There is something still to be discussed from the original question, still causing problems today, and I think that is a good reason why it isn't a bad thing continuing the thread. The big problem is that:

sudo apt-get install qt

does not work... you have to know the (obscure) name of the package to install - something like libqt4-dev - when somebody says "You will need to install ... Qt 4.4.0 or higher". Sometimes there is a "meta package" or whatever, that allows the short name to be used when installing but often there isn't. Apache is another example. You can usually search for a package name but get a huge number of results that are usually irrelevant (and who is going to know there are two completely different things with the same TLA name?).

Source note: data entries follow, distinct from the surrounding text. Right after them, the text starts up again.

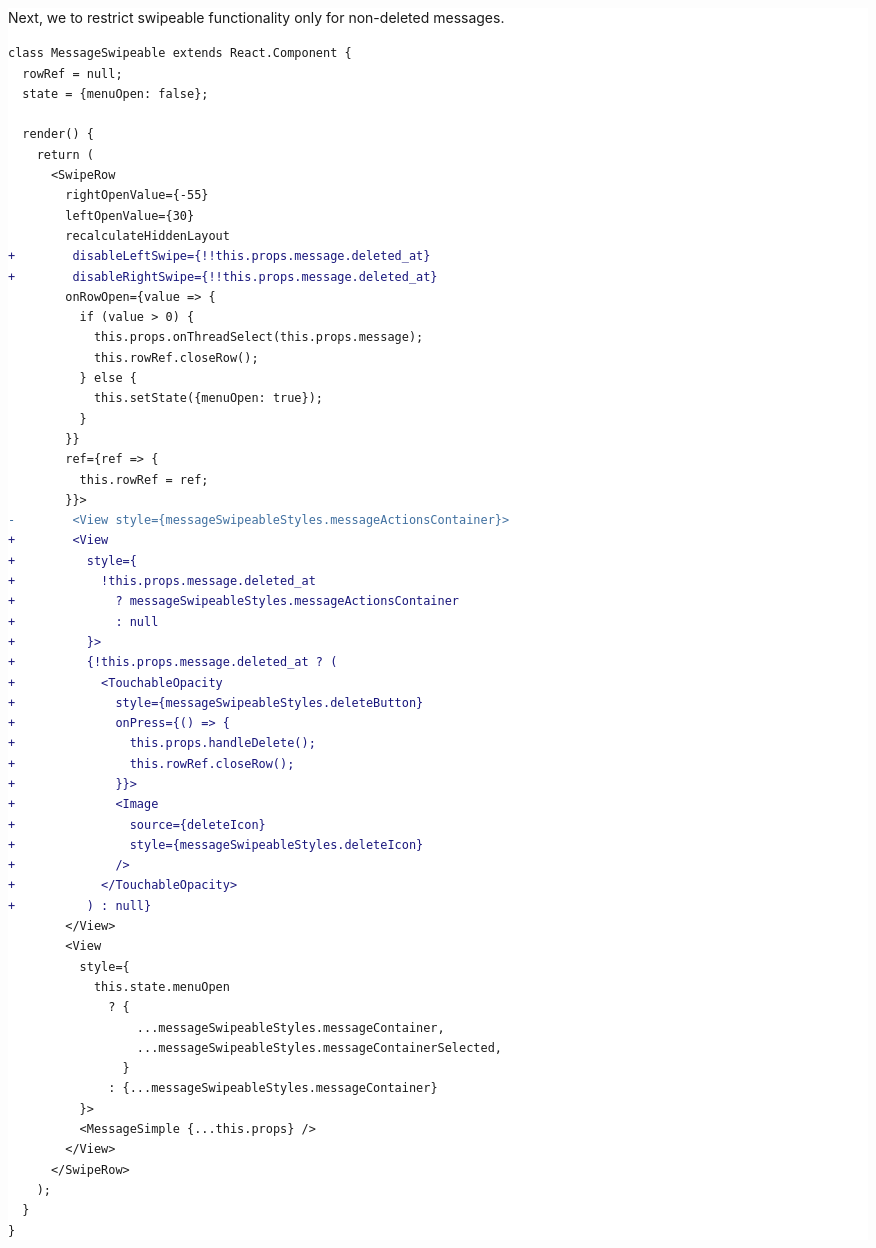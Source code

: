 Next, we to restrict swipeable functionality only for non-deleted messages.

```diff
class MessageSwipeable extends React.Component {
  rowRef = null;
  state = {menuOpen: false};

  render() {
    return (
      <SwipeRow
        rightOpenValue={-55}
        leftOpenValue={30}
        recalculateHiddenLayout
+        disableLeftSwipe={!!this.props.message.deleted_at}
+        disableRightSwipe={!!this.props.message.deleted_at}
        onRowOpen={value => {
          if (value > 0) {
            this.props.onThreadSelect(this.props.message);
            this.rowRef.closeRow();
          } else {
            this.setState({menuOpen: true});
          }
        }}
        ref={ref => {
          this.rowRef = ref;
        }}>
-        <View style={messageSwipeableStyles.messageActionsContainer}>
+        <View
+          style={
+            !this.props.message.deleted_at
+              ? messageSwipeableStyles.messageActionsContainer
+              : null
+          }>
+          {!this.props.message.deleted_at ? (
+            <TouchableOpacity
+              style={messageSwipeableStyles.deleteButton}
+              onPress={() => {
+                this.props.handleDelete();
+                this.rowRef.closeRow();
+              }}>
+              <Image
+                source={deleteIcon}
+                style={messageSwipeableStyles.deleteIcon}
+              />
+            </TouchableOpacity>
+          ) : null}
        </View>
        <View
          style={
            this.state.menuOpen
              ? {
                  ...messageSwipeableStyles.messageContainer,
                  ...messageSwipeableStyles.messageContainerSelected,
                }
              : {...messageSwipeableStyles.messageContainer}
          }>
          <MessageSimple {...this.props} />
        </View>
      </SwipeRow>
    );
  }
}
```
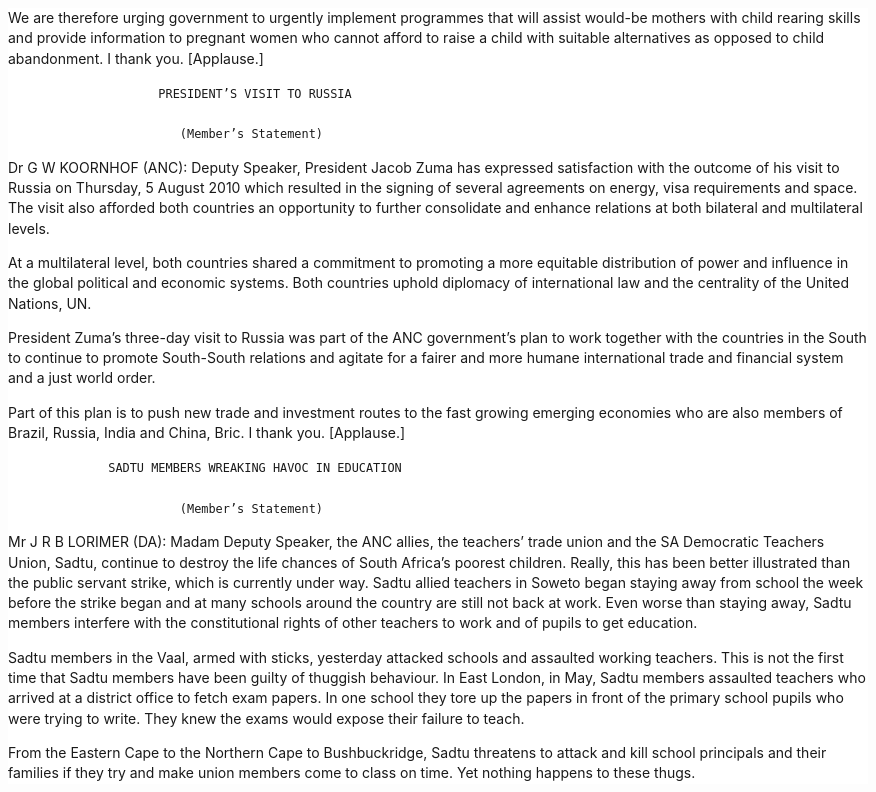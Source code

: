 We are therefore urging government to urgently implement programmes that
will assist would-be mothers with child rearing skills and provide
information to pregnant women who cannot afford to raise a child with
suitable alternatives as opposed to child abandonment. I thank you.
[Applause.]

                         PRESIDENT’S VISIT TO RUSSIA

                            (Member’s Statement)

Dr G W KOORNHOF (ANC): Deputy Speaker, President Jacob Zuma has expressed
satisfaction with the outcome of his visit to Russia on Thursday, 5 August
2010 which resulted in the signing of several agreements on energy, visa
requirements and space. The visit also afforded both countries an
opportunity to further consolidate and enhance relations at both bilateral
and multilateral levels.

At a multilateral level, both countries shared a commitment to promoting a
more equitable distribution of power and influence in the global political
and economic systems. Both countries uphold diplomacy of international law
and the centrality of the United Nations, UN.

President Zuma’s three-day visit to Russia was part of the ANC government’s
plan to work together with the countries in the South to continue to
promote South-South relations and agitate for a fairer and more humane
international trade and financial system and a just world order.

Part of this plan is to push new trade and investment routes to the fast
growing emerging economies who are also members of Brazil, Russia, India
and China, Bric. I thank you. [Applause.]

                  SADTU MEMBERS WREAKING HAVOC IN EDUCATION

                            (Member’s Statement)

Mr J R B LORIMER (DA): Madam Deputy Speaker, the ANC allies, the teachers’
trade union and the SA Democratic Teachers Union, Sadtu, continue to
destroy the life chances of South Africa’s poorest children. Really, this
has been better illustrated than the public servant strike, which is
currently under way. Sadtu allied teachers in Soweto began staying away
from school the week before the strike began and at many schools around the
country are still not back at work. Even worse than staying away, Sadtu
members interfere with the constitutional rights of other teachers to work
and of pupils to get education.

Sadtu members in the Vaal, armed with sticks, yesterday attacked schools
and assaulted working teachers. This is not the first time that Sadtu
members have been guilty of thuggish behaviour. In East London, in May,
Sadtu members assaulted teachers who arrived at a district office to fetch
exam papers. In one school they tore up the papers in front of the primary
school pupils who were trying to write. They knew the exams would expose
their failure to teach.

From the Eastern Cape to the Northern Cape to Bushbuckridge, Sadtu
threatens to attack and kill school principals and their families if they
try and make union members come to class on time. Yet nothing happens to
these thugs.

I think there should be some convention in package manager setups that means that a well-known name like "qt" or "squid" or "apache" (case-insensitive) should result in the installation of whatever is reasonable - the latest version of the package that is obviously meant. There should be a maintained, well-known list of packages that get referred to often so an average user (who is now likely to be less of a dyed-in-the-wool sysadmin/geek than a few years ago), as well as those looking after distros, should know it is safe to say something like "install nfs" and you can expect the explanation of how to actually do this doesn't have to change every few years or between distributions.

And it would also be nice if less specific requests (e.g. "install a web proxy" or "Fortran IV compiler :-)) could result in something sensible (e.g. a list of packages that could do the job, or a link to a website discussing options).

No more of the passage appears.